(MATERIAL PROVIDED begins)

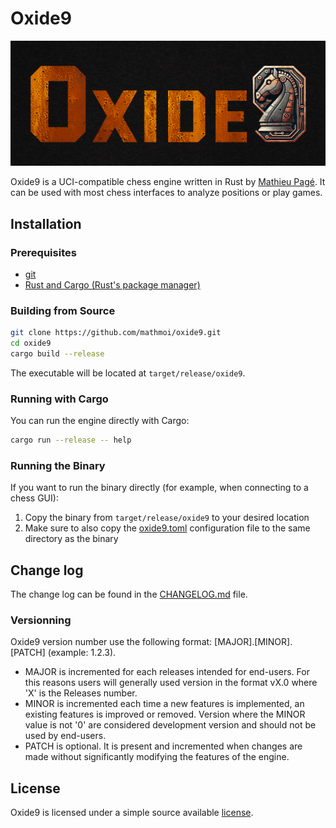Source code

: # Oxide9

<p align="center">
  <img src="https://github.com/mathmoi/oxide9/blob/master/assets/images/Oxide9-large.png?raw=true" alt="m8">
</p>

Oxide9 is a UCI-compatible chess engine written in Rust by [Mathieu Pagé](https://www.mathieupage.com). It can be used with most chess interfaces to analyze positions or play games.

## Installation
### Prerequisites
- [git](https://git-scm.com/)
- [Rust and Cargo (Rust's package manager)](https://www.rust-lang.org/tools/install)

### Building from Source
```bash
git clone https://github.com/mathmoi/oxide9.git
cd oxide9
cargo build --release
```
The executable will be located at `target/release/oxide9`.

### Running with Cargo
You can run the engine directly with Cargo:
```bash
cargo run --release -- help
```

### Running the Binary
If you want to run the binary directly (for example, when connecting to a chess GUI):

1. Copy the binary from `target/release/oxide9` to your desired location
2. Make sure to also copy the [oxide9.toml](assets/config/oxide9.toml) configuration file to the same directory as the binary

## Change log

The change log can be found in the [CHANGELOG.md](CHANGELOG.md) file.

### Versionning

Oxide9 version number use the following format: [MAJOR].[MINOR].[PATCH] (example: 1.2.3).

- MAJOR is incremented for each releases intended for end-users. For this reasons users will generally used version in the format vX.0 where 'X' is the Releases number.
- MINOR is incremented each time a new features is implemented, an existing features is improved or removed. Version where the MINOR value is not '0' are considered development version and should not be used by end-users.
- PATCH is optional. It is present and incremented when changes are made without significantly modifying the features of the engine.

## License

Oxide9 is licensed under a simple source available [license](LICENSE).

(MATERIAL PROVIDED ends)

■ **PROBLEM STATEMENT**
A verbatim copy of the entries, stripped of pictures, should be produced.

■ **RESPONSE TO THIS TASK**
Source code

: # Oxide9

<p align="center">
  <img src="https://github.com/mathmoi/oxide9/blob/master/assets/images/Oxide9-large.png?raw=true" alt="m8">
</p>

Oxide9 is a UCI-compatible chess engine written in Rust by [Mathieu Pagé](https://www.mathieupage.com). It can be used with most chess interfaces to analyze positions or play games.

## Installation
### Prerequisites
- [git](https://git-scm.com/)
- [Rust and Cargo (Rust's package manager)](https://www.rust-lang.org/tools/install)

### Building from Source
```bash
git clone https://github.com/mathmoi/oxide9.git
cd oxide9
cargo build --release
```
The executable will be located at `target/release/oxide9`.

### Running with Cargo
You can run the engine directly with Cargo:
```bash
cargo run --release -- help
```

### Running the Binary
If you want to run the binary directly (for example, when connecting to a chess GUI):

1. Copy the binary from `target/release/oxide9` to your desired location
2. Make sure to also copy the [oxide9.toml](assets/config/oxide9.toml) configuration file to the same directory as the binary

## Change log

The change log can be found in the [CHANGELOG.md](CHANGELOG.md) file.

### Versionning

Oxide9 version number use the following format: [MAJOR].[MINOR].[PATCH] (example: 1.2.3).

- MAJOR is incremented for each releases intended for end-users. For this reasons users will generally used version in the format vX.0 where 'X' is the Releases number.
- MINOR is incremented each time a new features is implemented, an existing features is improved or removed. Version where the MINOR value is not '0' are considered development version and should not be used by end-users.
- PATCH is optional. It is present and incremented when changes are made without significantly modifying the features of the engine.

## License

Oxide9 is licensed under a simple source available [license](LICENSE).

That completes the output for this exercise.